*WORK INSTRUCTIONS*
Using the records below, transcribe word for word the stretch from the line that contains "(for greek collation)" through the line that contains "-R config.ru start", both end lines included, and nothing else.

*MATERIAL FOR THIS EXERCISE*
----------

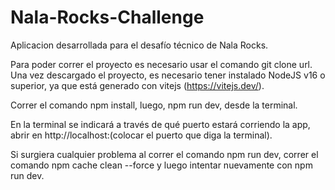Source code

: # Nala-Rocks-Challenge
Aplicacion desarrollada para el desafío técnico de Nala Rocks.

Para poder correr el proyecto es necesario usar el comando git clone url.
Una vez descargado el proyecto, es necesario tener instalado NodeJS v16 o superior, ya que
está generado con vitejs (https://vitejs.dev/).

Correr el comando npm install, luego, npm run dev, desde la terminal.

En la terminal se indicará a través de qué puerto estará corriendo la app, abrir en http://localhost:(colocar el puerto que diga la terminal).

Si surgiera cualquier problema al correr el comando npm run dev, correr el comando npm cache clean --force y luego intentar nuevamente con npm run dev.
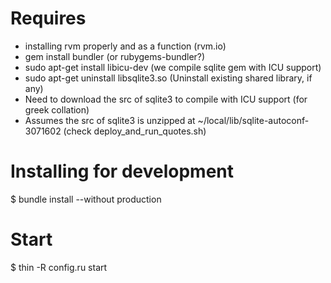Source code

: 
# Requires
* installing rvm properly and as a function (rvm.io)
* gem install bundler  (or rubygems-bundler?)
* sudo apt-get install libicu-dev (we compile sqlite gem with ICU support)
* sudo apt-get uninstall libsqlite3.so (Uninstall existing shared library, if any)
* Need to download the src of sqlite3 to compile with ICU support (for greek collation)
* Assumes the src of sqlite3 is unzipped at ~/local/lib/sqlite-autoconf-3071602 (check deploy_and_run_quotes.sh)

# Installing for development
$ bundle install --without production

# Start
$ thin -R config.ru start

----------

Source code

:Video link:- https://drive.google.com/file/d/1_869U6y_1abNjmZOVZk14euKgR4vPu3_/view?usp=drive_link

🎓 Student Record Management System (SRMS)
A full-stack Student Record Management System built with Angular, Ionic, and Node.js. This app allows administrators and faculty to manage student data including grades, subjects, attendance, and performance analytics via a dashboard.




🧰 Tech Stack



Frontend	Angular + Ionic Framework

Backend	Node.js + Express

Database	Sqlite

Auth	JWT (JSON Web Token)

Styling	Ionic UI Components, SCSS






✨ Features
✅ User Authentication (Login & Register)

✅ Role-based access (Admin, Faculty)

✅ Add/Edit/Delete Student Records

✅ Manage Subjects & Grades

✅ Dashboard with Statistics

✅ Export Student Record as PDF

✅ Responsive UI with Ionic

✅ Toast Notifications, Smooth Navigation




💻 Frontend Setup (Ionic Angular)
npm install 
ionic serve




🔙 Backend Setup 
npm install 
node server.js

----------

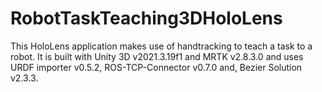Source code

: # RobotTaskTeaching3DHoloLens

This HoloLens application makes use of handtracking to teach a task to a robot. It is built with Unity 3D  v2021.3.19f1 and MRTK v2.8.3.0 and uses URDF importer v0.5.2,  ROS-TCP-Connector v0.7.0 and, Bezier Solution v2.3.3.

----------

*EXERCISE ANSWER*
* Need to download the src of sqlite3 to compile with ICU support (for greek collation)
* Assumes the src of sqlite3 is unzipped at ~/local/lib/sqlite-autoconf-3071602 (check deploy_and_run_quotes.sh)

# Installing for development
$ bundle install --without production

# Start
$ thin -R config.ru start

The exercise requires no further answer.